Fast Automated Analysis of Strong Gravitational Lenses with Convolutional Neural Networks

TL;DR

This paper demonstrates that deep convolutional neural networks can rapidly and accurately estimate strong gravitational lensing parameters, significantly outperforming traditional methods in speed and automation, enabling analysis of large datasets.

Contribution

The authors introduce a neural network-based approach that automates and accelerates the analysis of gravitational lenses, achieving comparable accuracy to traditional models but at a fraction of the computational cost.

Findings

Neural networks recover lensing parameters with accuracy similar to traditional models.
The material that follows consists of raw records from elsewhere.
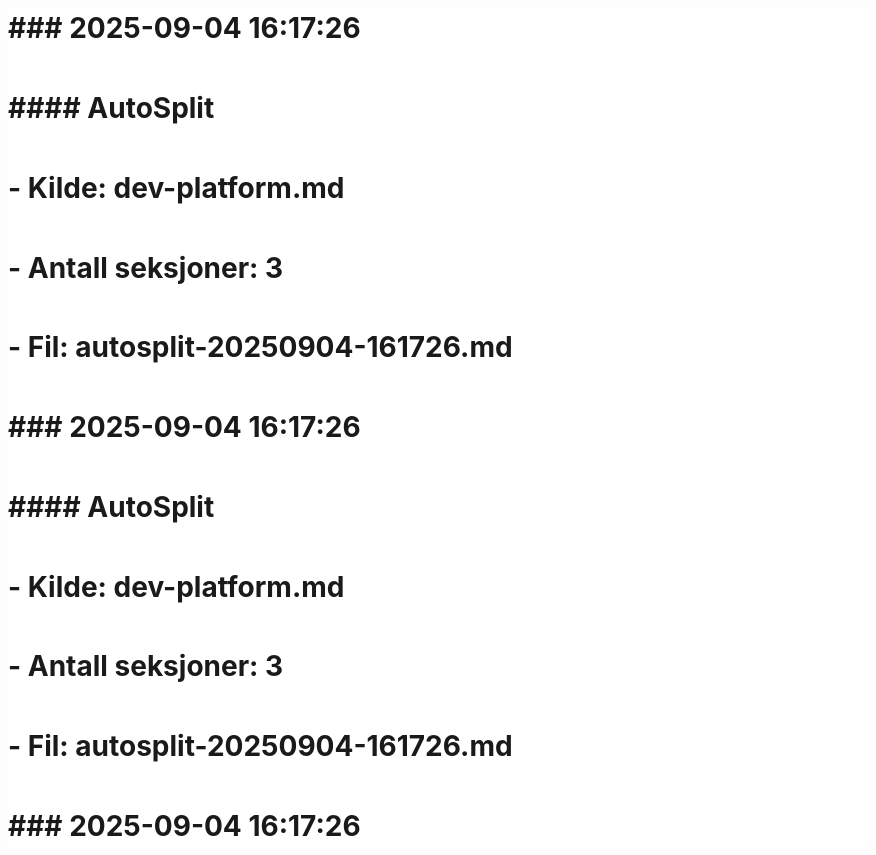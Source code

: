 #

#

#

#

# \### 2025-09-04 16:17:26

# \#### AutoSplit

# \- Kilde: dev-platform.md

# \- Antall seksjoner: 3

# \- Fil: autosplit-20250904-161726.md

#

#

#

#

# \### 2025-09-04 16:17:26

# \#### AutoSplit

# \- Kilde: dev-platform.md

# \- Antall seksjoner: 3

# \- Fil: autosplit-20250904-161726.md

#

#

#

#

# \### 2025-09-04 16:17:26
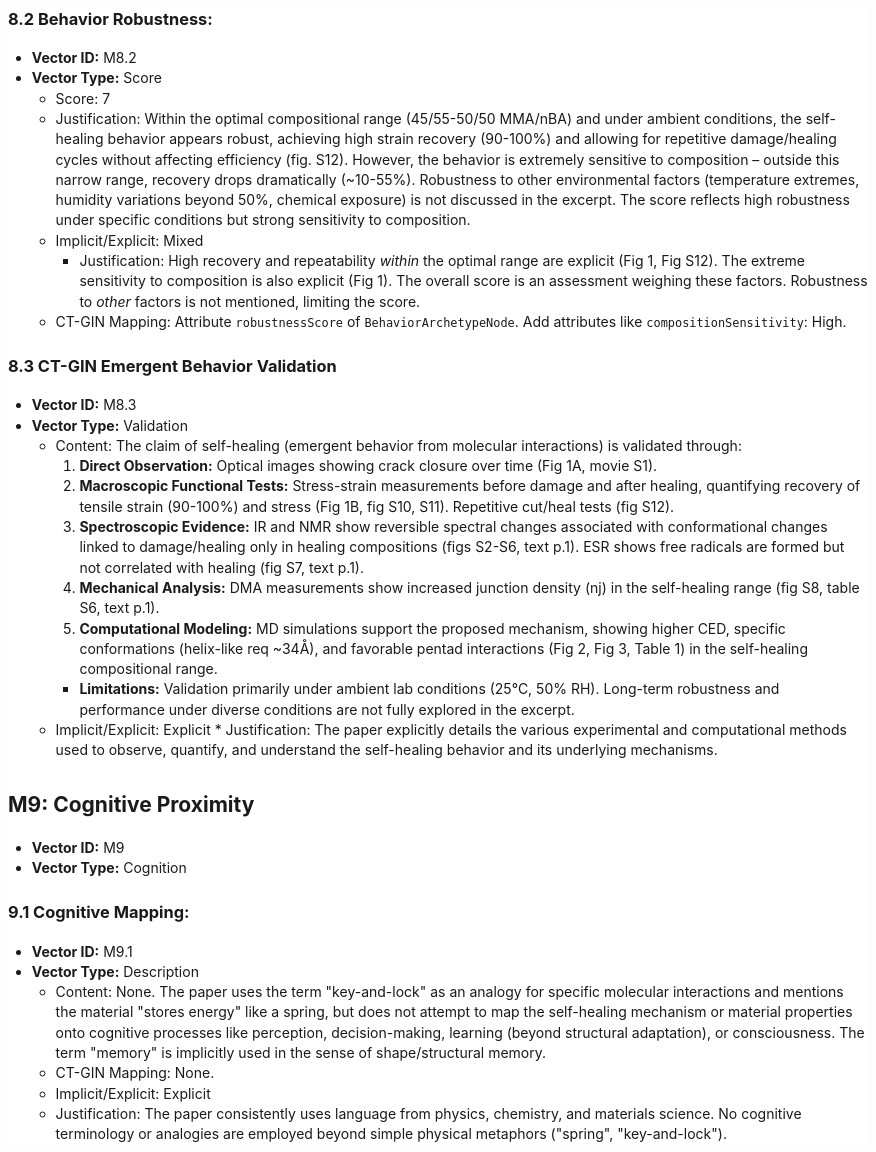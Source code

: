### **8.2 Behavior Robustness:**

*   **Vector ID:** M8.2
*   **Vector Type:** Score
    *   Score: 7
    *   Justification: Within the optimal compositional range (45/55-50/50 MMA/nBA) and under ambient conditions, the self-healing behavior appears robust, achieving high strain recovery (90-100%) and allowing for repetitive damage/healing cycles without affecting efficiency (fig. S12). However, the behavior is extremely sensitive to composition – outside this narrow range, recovery drops dramatically (~10-55%). Robustness to other environmental factors (temperature extremes, humidity variations beyond 50%, chemical exposure) is not discussed in the excerpt. The score reflects high robustness under specific conditions but strong sensitivity to composition.
    *   Implicit/Explicit: Mixed
        *  Justification: High recovery and repeatability *within* the optimal range are explicit (Fig 1, Fig S12). The extreme sensitivity to composition is also explicit (Fig 1). The overall score is an assessment weighing these factors. Robustness to *other* factors is not mentioned, limiting the score.
    *   CT-GIN Mapping: Attribute `robustnessScore` of `BehaviorArchetypeNode`. Add attributes like `compositionSensitivity`: High.

### **8.3 CT-GIN Emergent Behavior Validation**

*    **Vector ID:** M8.3
*    **Vector Type:** Validation
     *  Content: The claim of self-healing (emergent behavior from molecular interactions) is validated through:
        1.  **Direct Observation:** Optical images showing crack closure over time (Fig 1A, movie S1).
        2.  **Macroscopic Functional Tests:** Stress-strain measurements before damage and after healing, quantifying recovery of tensile strain (90-100%) and stress (Fig 1B, fig S10, S11). Repetitive cut/heal tests (fig S12).
        3.  **Spectroscopic Evidence:** IR and NMR show reversible spectral changes associated with conformational changes linked to damage/healing only in healing compositions (figs S2-S6, text p.1). ESR shows free radicals are formed but not correlated with healing (fig S7, text p.1).
        4.  **Mechanical Analysis:** DMA measurements show increased junction density (nj) in the self-healing range (fig S8, table S6, text p.1).
        5.  **Computational Modeling:** MD simulations support the proposed mechanism, showing higher CED, specific conformations (helix-like req ~34Å), and favorable pentad interactions (Fig 2, Fig 3, Table 1) in the self-healing compositional range.
        *   **Limitations:** Validation primarily under ambient lab conditions (25°C, 50% RH). Long-term robustness and performance under diverse conditions are not fully explored in the excerpt.
     *   Implicit/Explicit: Explicit
    *   Justification: The paper explicitly details the various experimental and computational methods used to observe, quantify, and understand the self-healing behavior and its underlying mechanisms.

## M9: Cognitive Proximity
*   **Vector ID:** M9
*   **Vector Type:** Cognition

### **9.1 Cognitive Mapping:**

*   **Vector ID:** M9.1
*   **Vector Type:** Description
    *   Content: None. The paper uses the term "key-and-lock" as an analogy for specific molecular interactions and mentions the material "stores energy" like a spring, but does not attempt to map the self-healing mechanism or material properties onto cognitive processes like perception, decision-making, learning (beyond structural adaptation), or consciousness. The term "memory" is implicitly used in the sense of shape/structural memory.
    *   CT-GIN Mapping: None.
    *   Implicit/Explicit: Explicit
    * Justification: The paper consistently uses language from physics, chemistry, and materials science. No cognitive terminology or analogies are employed beyond simple physical metaphors ("spring", "key-and-lock").
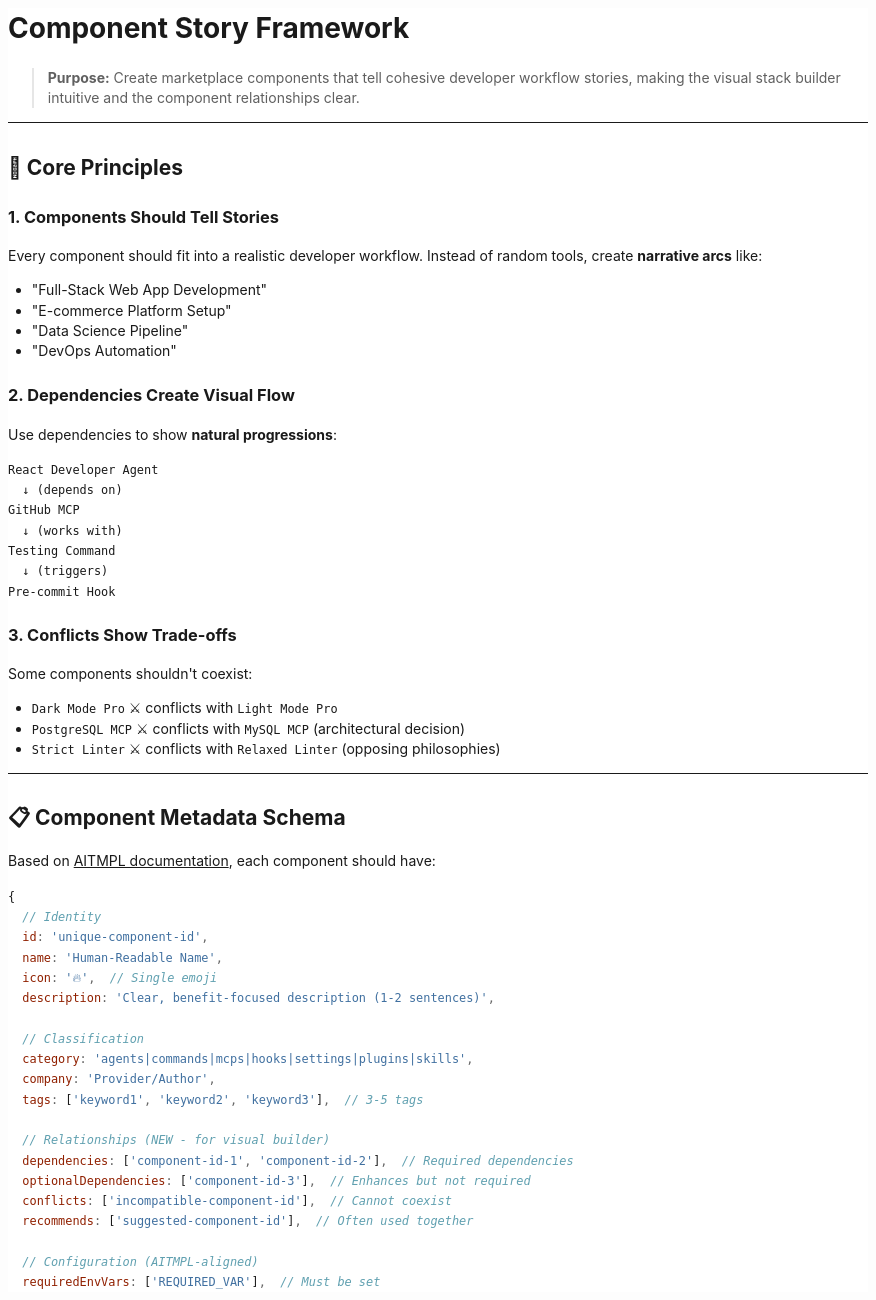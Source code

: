 # Component Story Framework

> **Purpose:** Create marketplace components that tell cohesive developer workflow stories, making the visual stack builder intuitive and the component relationships clear.

---

## 🎯 Core Principles

### 1. **Components Should Tell Stories**
Every component should fit into a realistic developer workflow. Instead of random tools, create **narrative arcs** like:
- "Full-Stack Web App Development"
- "E-commerce Platform Setup"
- "Data Science Pipeline"
- "DevOps Automation"

### 2. **Dependencies Create Visual Flow**
Use dependencies to show **natural progressions**:
```
React Developer Agent
  ↓ (depends on)
GitHub MCP
  ↓ (works with)
Testing Command
  ↓ (triggers)
Pre-commit Hook
```

### 3. **Conflicts Show Trade-offs**
Some components shouldn't coexist:
- `Dark Mode Pro` ⚔️ conflicts with `Light Mode Pro`
- `PostgreSQL MCP` ⚔️ conflicts with `MySQL MCP` (architectural decision)
- `Strict Linter` ⚔️ conflicts with `Relaxed Linter` (opposing philosophies)

---

## 📋 Component Metadata Schema

Based on [AITMPL documentation](../DOCUMENTATION/AITMPL/), each component should have:

```javascript
{
  // Identity
  id: 'unique-component-id',
  name: 'Human-Readable Name',
  icon: '🔥',  // Single emoji
  description: 'Clear, benefit-focused description (1-2 sentences)',

  // Classification
  category: 'agents|commands|mcps|hooks|settings|plugins|skills',
  company: 'Provider/Author',
  tags: ['keyword1', 'keyword2', 'keyword3'],  // 3-5 tags

  // Relationships (NEW - for visual builder)
  dependencies: ['component-id-1', 'component-id-2'],  // Required dependencies
  optionalDependencies: ['component-id-3'],  // Enhances but not required
  conflicts: ['incompatible-component-id'],  // Cannot coexist
  recommends: ['suggested-component-id'],  // Often used together

  // Configuration (AITMPL-aligned)
  requiredEnvVars: ['REQUIRED_VAR'],  // Must be set
```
Parameter estimation is about ten million times faster than maximum likelihood methods.

The approach enables rapid analysis of large lensing datasets, facilitating non-expert use.

Abstract

Quantifying image distortions caused by strong gravitational lensing and estimating the corresponding matter distribution in lensing galaxies has been primarily performed by maximum likelihood modeling of observations. This is typically a time and resource-consuming procedure, requiring sophisticated lensing codes, several data preparation steps, and finding the maximum likelihood model parameters in a computationally expensive process with downhill optimizers. Accurate analysis of a single lens can take up to a few weeks and requires the attention of dedicated experts. Tens of thousands of new lenses are expected to be discovered with the upcoming generation of ground and space surveys, the analysis of which can be a challenging task. Here we report the use of deep convolutional neural networks to accurately estimate lensing parameters in an extremely fast and automated way, circumventing the difficulties faced by maximum likelihood methods. We also show that lens removal can be made fast and automated using Independent Component Analysis of multi-filter imaging data. Our networks can recover the parameters of the Singular Isothermal Ellipsoid density profile, commonly used to model strong lensing systems, with an accuracy comparable to the uncertainties of sophisticated models, but about ten million times faster: 100 systems in approximately 1s on a single graphics processing unit. These networks can provide a way for non-experts to obtain lensing parameter estimates for large samples of data. Our results suggest that neural networks can be a powerful and fast alternative to maximum likelihood procedures commonly used in astrophysics, radically transforming the traditional methods of data reduction and analysis.